Industry Surveys
Younger UHNW Investors Are Less Loyal, Have Higher Expectations Of Advisors - Research

Younger ultra high net worth investors are less likely to stick with their advisor in the long term if they aren't satisfied with how they are being served, warns George Walper, president of Spectrem.
Younger ultra high net worth investors are less likely to stick with their advisor in the long term if they aren't satisfied with how they are being served, warns George Walper, president of Spectrem.
“If they [younger investors] have been at a firm for a few years and don't think their advisor is a good fit, they'll just change,” Walper said, speaking about the research firm's Advisor Relationships and Changing Advice Requirements report – the UHNW edition. “Loyalty is nowhere near what it is among older people,” he told Family Wealth Report.
Spectrem said its research highlights the importance of forming relationships with UHNW investors while they are younger, and growing the relationship through providing interesting information and value-added recommendations designed specifically for them.
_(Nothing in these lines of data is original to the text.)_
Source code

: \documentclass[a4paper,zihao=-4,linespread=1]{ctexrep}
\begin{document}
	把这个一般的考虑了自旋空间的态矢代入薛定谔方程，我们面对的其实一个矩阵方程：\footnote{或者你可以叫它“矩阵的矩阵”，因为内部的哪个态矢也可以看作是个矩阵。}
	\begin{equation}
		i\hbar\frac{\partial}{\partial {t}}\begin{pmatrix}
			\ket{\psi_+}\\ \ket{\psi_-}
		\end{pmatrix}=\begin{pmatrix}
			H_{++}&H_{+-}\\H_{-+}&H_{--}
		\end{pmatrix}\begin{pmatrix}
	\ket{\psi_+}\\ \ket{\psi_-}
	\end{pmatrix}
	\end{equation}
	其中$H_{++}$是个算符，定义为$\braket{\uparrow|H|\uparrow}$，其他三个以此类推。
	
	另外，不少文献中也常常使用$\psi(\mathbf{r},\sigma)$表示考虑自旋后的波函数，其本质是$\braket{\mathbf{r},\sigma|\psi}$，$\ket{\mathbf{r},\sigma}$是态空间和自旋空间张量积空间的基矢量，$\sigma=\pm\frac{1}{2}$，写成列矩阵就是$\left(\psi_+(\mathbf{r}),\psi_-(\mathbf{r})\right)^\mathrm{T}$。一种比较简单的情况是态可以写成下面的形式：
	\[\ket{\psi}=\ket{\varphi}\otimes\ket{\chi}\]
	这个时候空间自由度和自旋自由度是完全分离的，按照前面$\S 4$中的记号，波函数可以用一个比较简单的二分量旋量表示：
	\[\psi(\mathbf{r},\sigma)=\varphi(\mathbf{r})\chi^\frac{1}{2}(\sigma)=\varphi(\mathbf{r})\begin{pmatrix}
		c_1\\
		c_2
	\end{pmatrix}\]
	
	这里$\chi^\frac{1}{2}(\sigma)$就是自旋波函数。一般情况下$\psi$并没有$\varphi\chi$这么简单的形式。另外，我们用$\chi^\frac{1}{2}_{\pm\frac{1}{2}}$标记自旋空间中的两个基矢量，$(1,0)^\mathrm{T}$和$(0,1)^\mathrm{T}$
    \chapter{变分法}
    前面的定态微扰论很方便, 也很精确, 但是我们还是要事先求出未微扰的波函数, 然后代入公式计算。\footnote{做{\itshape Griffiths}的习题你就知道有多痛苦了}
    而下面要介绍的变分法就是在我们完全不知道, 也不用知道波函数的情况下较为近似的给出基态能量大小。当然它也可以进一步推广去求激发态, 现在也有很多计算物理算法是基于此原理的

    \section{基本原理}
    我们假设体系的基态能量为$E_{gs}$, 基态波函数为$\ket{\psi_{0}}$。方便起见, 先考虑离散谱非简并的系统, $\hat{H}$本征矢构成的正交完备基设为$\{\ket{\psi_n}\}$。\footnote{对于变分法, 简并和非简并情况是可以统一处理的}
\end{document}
The insights also resonate with findings from a report by Accenture last year, which suggested that Millennial investors are more conservative and less trusting of financial advisors than Baby Boomer and “Gen X” (aged 33-47) investors.
With fewer investors today likely to follow their advisor if they switch firms than was the case previously, Spectrem believes that financial advisors must reassess what their “value-add” proposition is for younger wealthy households. (With that said, it noted that there may be a higher tendency among the younger cohort to stay with the firm they are with to avoid the “hassle factor.”) Specifically, the firm anticipates that deeper content knowledge on more specialized products and services will become increasingly important.
Reinforcing this, the younger UHNW investors surveyed by the firm were less satisfied with their financial plan: those under the age of 49 logged an overall satisfaction level of 73 per cent, compared to 75 and 89 per cent among those aged 50-54 and 55-64, respectively, and 94 per cent among those over the age of 65. Somewhat unsurprisingly, then, they were also less upbeat when ranking specific financial products – as low as 67 per cent among those under the age of 49 compared to 91 per cent among those aged 65 and over. One reason for this could be linked to how young investors today are often very entrepreneurial-minded, with a stronger appetite for more “dynamic” products.